Below are the records; count how many of their lines carry "Meets" and give only the number.

╭─ Data extracts

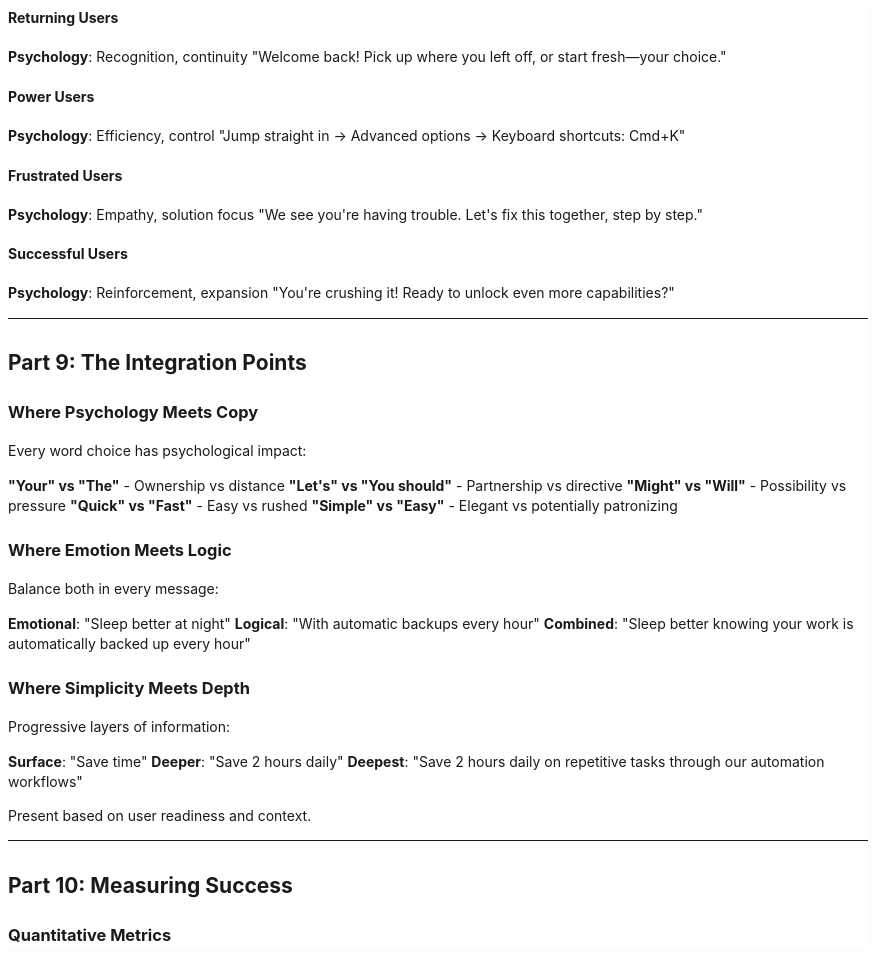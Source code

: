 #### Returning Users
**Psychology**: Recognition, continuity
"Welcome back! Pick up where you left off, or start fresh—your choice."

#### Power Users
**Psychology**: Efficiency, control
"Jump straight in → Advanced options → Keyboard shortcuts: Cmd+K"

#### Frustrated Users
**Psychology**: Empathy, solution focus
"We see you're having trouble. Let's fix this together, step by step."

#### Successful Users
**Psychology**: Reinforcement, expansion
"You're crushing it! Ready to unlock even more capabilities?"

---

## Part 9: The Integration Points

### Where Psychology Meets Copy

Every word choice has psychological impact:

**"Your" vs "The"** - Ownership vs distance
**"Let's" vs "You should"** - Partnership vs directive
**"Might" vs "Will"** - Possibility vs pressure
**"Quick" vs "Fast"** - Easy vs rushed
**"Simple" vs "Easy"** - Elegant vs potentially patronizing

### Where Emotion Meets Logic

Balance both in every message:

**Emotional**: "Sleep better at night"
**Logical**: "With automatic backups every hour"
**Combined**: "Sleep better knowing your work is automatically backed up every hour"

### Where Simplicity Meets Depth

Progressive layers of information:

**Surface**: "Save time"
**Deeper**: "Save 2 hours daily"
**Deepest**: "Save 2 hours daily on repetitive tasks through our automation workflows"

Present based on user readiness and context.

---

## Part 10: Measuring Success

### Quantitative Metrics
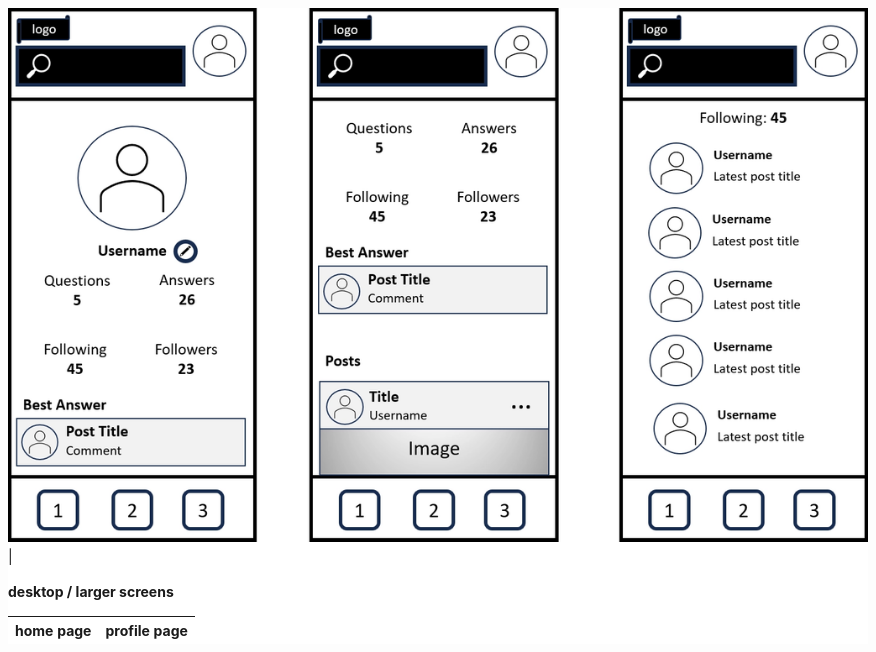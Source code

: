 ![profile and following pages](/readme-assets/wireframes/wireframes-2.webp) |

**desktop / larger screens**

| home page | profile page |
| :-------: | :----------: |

╰─
╭─ Data extracts

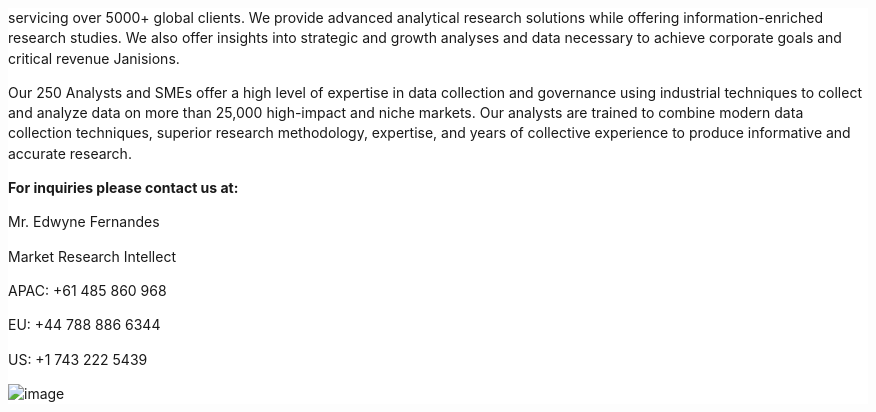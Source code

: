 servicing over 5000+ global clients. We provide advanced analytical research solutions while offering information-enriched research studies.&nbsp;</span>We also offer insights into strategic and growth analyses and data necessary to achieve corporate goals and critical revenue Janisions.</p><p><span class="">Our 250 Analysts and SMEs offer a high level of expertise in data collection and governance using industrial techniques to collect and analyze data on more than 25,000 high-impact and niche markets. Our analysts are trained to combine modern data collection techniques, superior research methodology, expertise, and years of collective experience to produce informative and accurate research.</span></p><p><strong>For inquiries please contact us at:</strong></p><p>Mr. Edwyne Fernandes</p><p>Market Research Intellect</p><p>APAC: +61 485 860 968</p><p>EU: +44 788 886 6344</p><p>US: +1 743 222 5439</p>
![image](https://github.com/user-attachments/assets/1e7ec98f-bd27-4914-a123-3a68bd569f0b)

╰─

Output of the task
3